Another opposition candidate, Valer Tsapkala, a former Belarusian ambassador to the United States, was refused registration by election officials, who rejected half the signatures he gathered to support his candidacy, leaving him below the minimum, Human Rights Watch reported. Tsapkala then left Belarus with his children worrying about their safety.
Both candidates decided “to unify with the strongest candidate,” Maria Kalesnikava, a member of Babaryka’s campaign, told The Atlantic Council in an interview. Thus, Kalesnikava and Tsapkala’s wife, Veranika, joined Tsikhanouskaya’s campaign against Lukashenko.
The three candidates decided to campaign together,” Laputska said, adding that “they were running for themselves with their own programs.”
All three candidates had planned to organize a free election if they had won, Laputska said. Babaryka and Tsapkala were going to return the Constitution to what it was before a 1996 referendum, she said.

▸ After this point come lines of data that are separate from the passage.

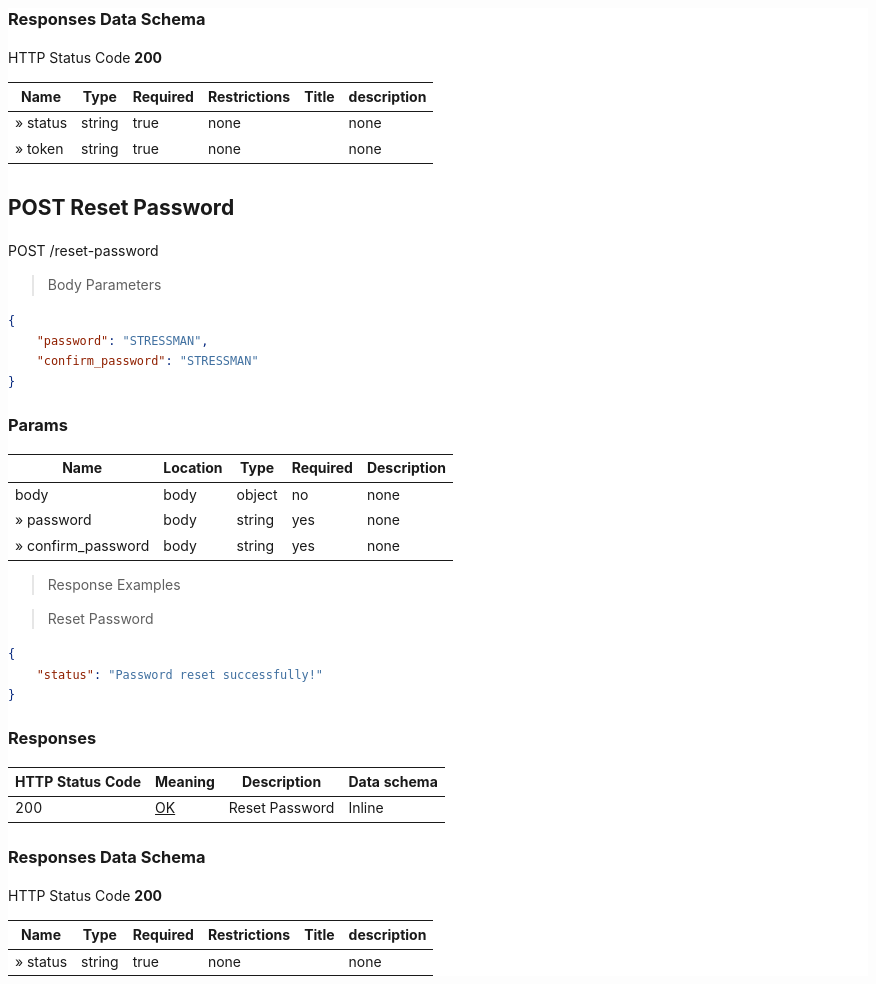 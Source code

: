 ### Responses Data Schema

HTTP Status Code **200**

| Name     | Type   | Required | Restrictions | Title | description |
| -------- | ------ | -------- | ------------ | ----- | ----------- |
| » status | string | true     | none         |       | none        |
| » token  | string | true     | none         |       | none        |

## POST Reset Password

POST /reset-password

> Body Parameters

```json
{
    "password": "STRESSMAN",
    "confirm_password": "STRESSMAN"
}
```

### Params

| Name               | Location | Type   | Required | Description |
| ------------------ | -------- | ------ | -------- | ----------- |
| body               | body     | object | no       | none        |
| » password         | body     | string | yes      | none        |
| » confirm_password | body     | string | yes      | none        |

> Response Examples

> Reset Password

```json
{
    "status": "Password reset successfully!"
}
```

### Responses

| HTTP Status Code | Meaning                                                 | Description    | Data schema |
| ---------------- | ------------------------------------------------------- | -------------- | ----------- |
| 200              | [OK](https://tools.ietf.org/html/rfc7231#section-6.3.1) | Reset Password | Inline      |

### Responses Data Schema

HTTP Status Code **200**

| Name     | Type   | Required | Restrictions | Title | description |
| -------- | ------ | -------- | ------------ | ----- | ----------- |
| » status | string | true     | none         |       | none        |
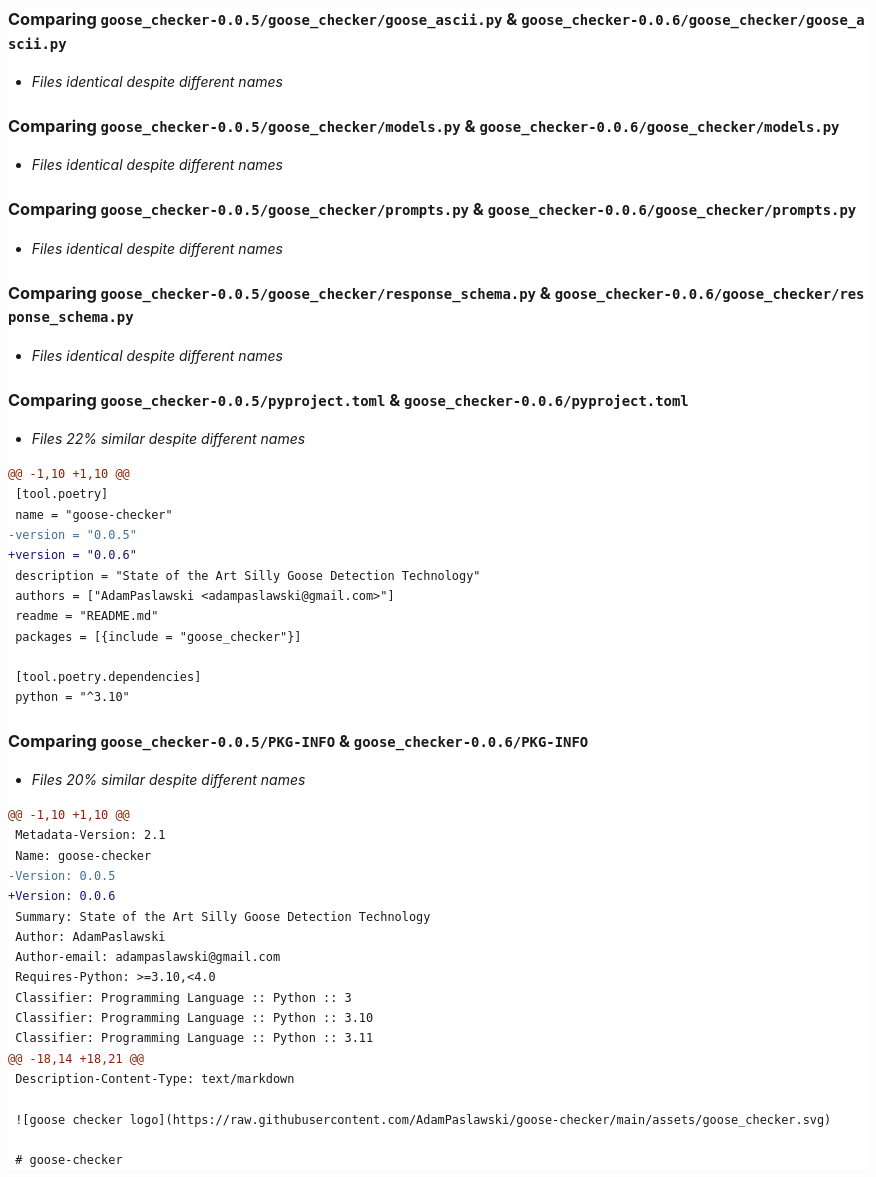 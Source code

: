 ### Comparing `goose_checker-0.0.5/goose_checker/goose_ascii.py` & `goose_checker-0.0.6/goose_checker/goose_ascii.py`

 * *Files identical despite different names*

### Comparing `goose_checker-0.0.5/goose_checker/models.py` & `goose_checker-0.0.6/goose_checker/models.py`

 * *Files identical despite different names*

### Comparing `goose_checker-0.0.5/goose_checker/prompts.py` & `goose_checker-0.0.6/goose_checker/prompts.py`

 * *Files identical despite different names*

### Comparing `goose_checker-0.0.5/goose_checker/response_schema.py` & `goose_checker-0.0.6/goose_checker/response_schema.py`

 * *Files identical despite different names*

### Comparing `goose_checker-0.0.5/pyproject.toml` & `goose_checker-0.0.6/pyproject.toml`

 * *Files 22% similar despite different names*

```diff
@@ -1,10 +1,10 @@
 [tool.poetry]
 name = "goose-checker"
-version = "0.0.5"
+version = "0.0.6"
 description = "State of the Art Silly Goose Detection Technology"
 authors = ["AdamPaslawski <adampaslawski@gmail.com>"]
 readme = "README.md"
 packages = [{include = "goose_checker"}]
 
 [tool.poetry.dependencies]
 python = "^3.10"
```

### Comparing `goose_checker-0.0.5/PKG-INFO` & `goose_checker-0.0.6/PKG-INFO`

 * *Files 20% similar despite different names*

```diff
@@ -1,10 +1,10 @@
 Metadata-Version: 2.1
 Name: goose-checker
-Version: 0.0.5
+Version: 0.0.6
 Summary: State of the Art Silly Goose Detection Technology
 Author: AdamPaslawski
 Author-email: adampaslawski@gmail.com
 Requires-Python: >=3.10,<4.0
 Classifier: Programming Language :: Python :: 3
 Classifier: Programming Language :: Python :: 3.10
 Classifier: Programming Language :: Python :: 3.11
@@ -18,14 +18,21 @@
 Description-Content-Type: text/markdown
 
 ![goose checker logo](https://raw.githubusercontent.com/AdamPaslawski/goose-checker/main/assets/goose_checker.svg)
 
 # goose-checker
``` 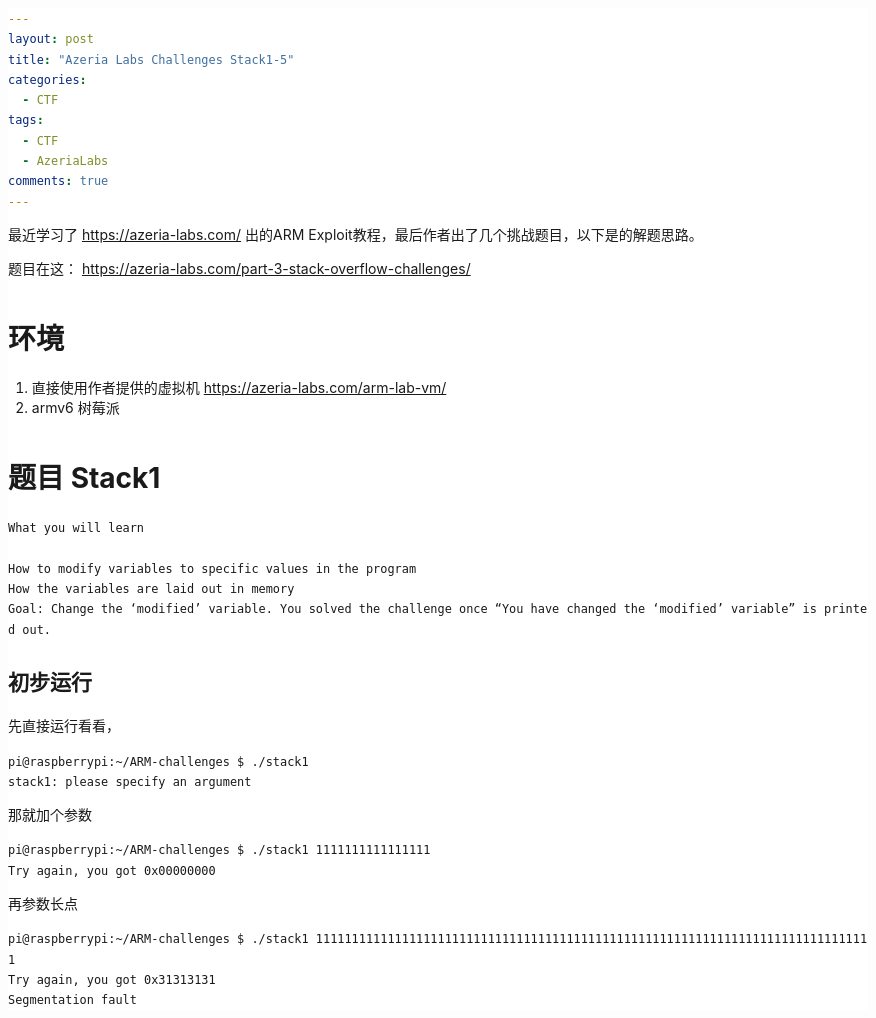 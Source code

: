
 ```yaml
---
layout: post
title: "Azeria Labs Challenges Stack1-5"
categories:
  - CTF
tags:
  - CTF
  - AzeriaLabs
comments: true
---
```


最近学习了 https://azeria-labs.com/ 出的ARM Exploit教程，最后作者出了几个挑战题目，以下是的解题思路。

题目在这： https://azeria-labs.com/part-3-stack-overflow-challenges/

# 环境

1. 直接使用作者提供的虚拟机 https://azeria-labs.com/arm-lab-vm/
2. armv6 树莓派



# 题目 Stack1

```
What you will learn

How to modify variables to specific values in the program
How the variables are laid out in memory
Goal: Change the ‘modified’ variable. You solved the challenge once “You have changed the ‘modified’ variable” is printed out.
```

## 初步运行

先直接运行看看，

```
pi@raspberrypi:~/ARM-challenges $ ./stack1
stack1: please specify an argument
```

那就加个参数

```
pi@raspberrypi:~/ARM-challenges $ ./stack1 1111111111111111
Try again, you got 0x00000000
```

再参数长点

```
pi@raspberrypi:~/ARM-challenges $ ./stack1 111111111111111111111111111111111111111111111111111111111111111111111111111111
Try again, you got 0x31313131
Segmentation fault
```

Lukashenko Consolidated Power
Lukashenko “has managed to build one of the most consolidated, adaptive authoritarian regimes in the post-Soviet space, and perhaps in the world” while showing that he also highly values his country’s independence and sovereignty, Artyom Shraibman, a journalist and political commentator, wrote in a paper for the Carnegie Endowment Moscow Center.
Lukashenko devised a governing system that allowed him to deal with the Belarusian people and maintain a policy of balancing between Russia and the West, Shraibman said.
After the country regained its independence in 1991 with the dissolution of the Soviet Union, Lukashenko, a former Soviet collective farm boss, became president of Belarus in 1994.
The referendum conducted in Belarus in 1996 allowed him to consolidate power and obtain control of judicial and executive branches, the election commission, and media, Shraibman said, adding that the parliament lost its power as presidential “decrees were set above the law.”
In 2004, another referendum abolished presidential term limits.
“The economic model that Lukashenko has preserved from the Soviet era involves a great deal of government regulation, state monopolies, and income redistribution. Loss-making state-owned enterprises are supported through subsidies and favorable loans,” Shraibman wrote.
State-owned enterprises produce 70 to 75 percent of the country’s gross domestic product, and state banks make up 75 percent of the banking sector, according to the U.S. Central Intelligence Agency.
To maintain his authoritarian regime, Lukashenko has built in governance mechanisms that made it resilient to potential threats such as mass protests, plots or coups among the elites, and external pressure mostly from Russia, Shraibman wrote.
Lukashenko has employed various measures to prevent mass protests, Shraibman said, ranging from “bureaucratic obstacles” to obtain protest permits, through disseminating propaganda to discredit protests, to “preventative arrests” of activists and opposition leaders.
State-owned companies that dominate the Belarusian economy mostly hire workers on a fixed-term contract ranging from one to five years with no obligation to extend it, according to Belarus in Focus, a non-governmental organization. Thus, those who fall out of favor with the government may have difficulty finding a job. Similarly, students can be expelled from mostly state-run higher education institutions, “if they express political dissatisfaction,” Shraibman said.
Lukashenko permits some opposition parties and non-governmental organizations to exist in the country, though they are marginalized, Shraibman said. They are unable to find a common agenda and unite to counter Lukashenko’s rule. Even if they form a coalition, they do not have a chance to win an election because “the votes are counted by people selected by the authorities and observers are prevented from monitoring the process,” Shraibman said.
The Associated Press contributed to this report.